- Native name: 本田奎
- Born: July 5, 1997 (age 28)
- Hometown: Kawasaki, Kanagawa

Career
- Achieved professional status: October 1, 2018 (aged 21)
- Badge Number: 315
- Rank: 6-dan
- Teacher: Toshio Miyata [ja] (8-dan)
- Meijin class: C2
- Ryūō class: 2

Websites
- JSA profile page

= Kei Honda =

Japanese shogi player (born 1997)

Kei Honda (本田 奎, Honda Kei) is a Japanese professional shogi player ranked 6-dan.

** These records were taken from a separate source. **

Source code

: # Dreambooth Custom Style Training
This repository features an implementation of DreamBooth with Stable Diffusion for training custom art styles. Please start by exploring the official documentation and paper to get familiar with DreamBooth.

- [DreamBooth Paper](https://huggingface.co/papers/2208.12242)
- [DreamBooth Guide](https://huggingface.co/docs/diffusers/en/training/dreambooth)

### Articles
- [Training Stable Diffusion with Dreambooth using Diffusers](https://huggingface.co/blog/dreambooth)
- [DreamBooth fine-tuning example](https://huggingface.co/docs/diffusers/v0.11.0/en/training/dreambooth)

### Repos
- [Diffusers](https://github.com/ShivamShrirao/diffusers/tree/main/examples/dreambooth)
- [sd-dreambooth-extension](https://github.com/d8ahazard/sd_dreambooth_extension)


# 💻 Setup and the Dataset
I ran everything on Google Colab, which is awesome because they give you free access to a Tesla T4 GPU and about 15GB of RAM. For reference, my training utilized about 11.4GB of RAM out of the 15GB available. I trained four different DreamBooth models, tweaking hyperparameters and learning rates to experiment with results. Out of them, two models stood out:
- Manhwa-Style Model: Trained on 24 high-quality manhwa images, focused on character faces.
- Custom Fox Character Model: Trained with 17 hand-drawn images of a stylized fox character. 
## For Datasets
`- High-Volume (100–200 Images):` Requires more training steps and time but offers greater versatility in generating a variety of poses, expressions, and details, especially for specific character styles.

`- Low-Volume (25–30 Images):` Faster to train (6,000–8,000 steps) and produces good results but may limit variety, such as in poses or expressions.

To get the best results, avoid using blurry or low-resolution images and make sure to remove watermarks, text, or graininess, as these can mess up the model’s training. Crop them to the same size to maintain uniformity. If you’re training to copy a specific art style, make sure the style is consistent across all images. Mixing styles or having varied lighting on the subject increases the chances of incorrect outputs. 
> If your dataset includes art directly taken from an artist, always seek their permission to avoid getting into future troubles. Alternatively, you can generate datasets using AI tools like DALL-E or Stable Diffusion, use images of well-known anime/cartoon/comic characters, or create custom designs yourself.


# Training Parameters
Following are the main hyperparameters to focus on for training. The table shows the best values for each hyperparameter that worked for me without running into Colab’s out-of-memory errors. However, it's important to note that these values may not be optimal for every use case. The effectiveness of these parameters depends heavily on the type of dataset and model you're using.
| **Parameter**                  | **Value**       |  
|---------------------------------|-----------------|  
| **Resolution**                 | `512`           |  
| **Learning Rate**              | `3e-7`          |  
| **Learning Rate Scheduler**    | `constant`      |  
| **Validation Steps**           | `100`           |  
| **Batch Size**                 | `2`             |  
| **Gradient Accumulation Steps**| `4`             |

==Early life and apprenticeship==
Honda was born in Kawasaki, Kanagawa on July 5, 1997. He learned how to play shogi from his father when he was about five years old. In September 2009 while he was still an elementary school sixth-grade student, he was accepted into the Japan Shogi Association (JSA) apprentice school under the guidance of shogi professional Toshio Miyata at the rank of 6-kyū.

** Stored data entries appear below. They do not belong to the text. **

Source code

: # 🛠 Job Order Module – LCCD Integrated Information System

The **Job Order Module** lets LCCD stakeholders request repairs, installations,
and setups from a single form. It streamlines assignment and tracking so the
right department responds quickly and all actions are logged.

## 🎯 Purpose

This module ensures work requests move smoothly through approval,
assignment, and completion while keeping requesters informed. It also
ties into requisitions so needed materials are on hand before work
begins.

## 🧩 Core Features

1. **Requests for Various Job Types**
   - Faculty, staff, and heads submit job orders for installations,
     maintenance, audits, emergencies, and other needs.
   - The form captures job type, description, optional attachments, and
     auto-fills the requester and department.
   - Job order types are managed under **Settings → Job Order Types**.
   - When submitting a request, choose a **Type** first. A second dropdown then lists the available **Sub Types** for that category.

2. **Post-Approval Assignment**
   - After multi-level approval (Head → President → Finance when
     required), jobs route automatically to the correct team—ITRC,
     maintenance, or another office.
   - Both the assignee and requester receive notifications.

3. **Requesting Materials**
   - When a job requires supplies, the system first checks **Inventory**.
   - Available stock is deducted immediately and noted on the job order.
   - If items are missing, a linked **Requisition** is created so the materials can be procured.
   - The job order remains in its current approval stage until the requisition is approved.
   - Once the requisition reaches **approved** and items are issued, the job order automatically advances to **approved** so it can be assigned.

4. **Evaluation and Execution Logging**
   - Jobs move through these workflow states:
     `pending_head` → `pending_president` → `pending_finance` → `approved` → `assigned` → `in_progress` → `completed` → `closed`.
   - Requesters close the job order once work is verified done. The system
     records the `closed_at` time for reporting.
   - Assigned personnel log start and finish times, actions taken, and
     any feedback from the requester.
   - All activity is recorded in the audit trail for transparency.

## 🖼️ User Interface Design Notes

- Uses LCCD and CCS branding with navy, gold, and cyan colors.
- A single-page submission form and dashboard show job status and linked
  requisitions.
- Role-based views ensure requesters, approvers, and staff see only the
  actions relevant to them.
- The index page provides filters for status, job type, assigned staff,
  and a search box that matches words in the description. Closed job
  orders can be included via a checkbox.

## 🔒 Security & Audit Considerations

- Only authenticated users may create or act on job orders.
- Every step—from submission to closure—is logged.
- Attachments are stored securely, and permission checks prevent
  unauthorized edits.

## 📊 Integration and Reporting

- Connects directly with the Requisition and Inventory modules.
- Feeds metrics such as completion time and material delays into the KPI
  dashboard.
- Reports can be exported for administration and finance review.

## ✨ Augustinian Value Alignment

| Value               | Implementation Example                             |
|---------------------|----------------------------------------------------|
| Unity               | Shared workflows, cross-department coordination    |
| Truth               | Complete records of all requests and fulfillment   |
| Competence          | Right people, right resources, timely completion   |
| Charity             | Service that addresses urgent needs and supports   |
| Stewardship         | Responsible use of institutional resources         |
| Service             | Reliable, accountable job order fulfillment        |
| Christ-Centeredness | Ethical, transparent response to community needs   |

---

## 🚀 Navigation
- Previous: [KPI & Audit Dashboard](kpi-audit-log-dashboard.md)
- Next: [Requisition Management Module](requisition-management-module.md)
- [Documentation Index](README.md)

Honda was promoted to the rank of apprentice professional 3-dan in April 2015. It was around this time that he began to seriously use computer shogi programs into his practice routines, and stated that he believes doing so really helped to improve his game. He obtained full professional status and the corresponding rank of 4-dan on October 1, 2018, after winning the 63rd 3-dan League (April–September 2018) with a record of 15 wins and 3 losses.

==Shogi professional==
In December 2019, Honda earned the to right to challenge Akira Watanabe for the 45th Kiō title. Honda had advanced through the challenger tournament undefeated and advanced to the two-game challenger determination match against Daichi Sasaki. Sasaki had lost in the semi-finals of the challenger tournament, but advanced to the challenger determination match by winning the three-player double-elimination full repechage tournament for the two losers in the semi-final round and the loser in the final round of the challenger tournament to determine the player to face Honda. As the outright winner of the challenger tournament, Honda only needed to defeat Sasaki once to become the challenger for the Kiō title, whereas Sasaki needed to win two games to become challenger.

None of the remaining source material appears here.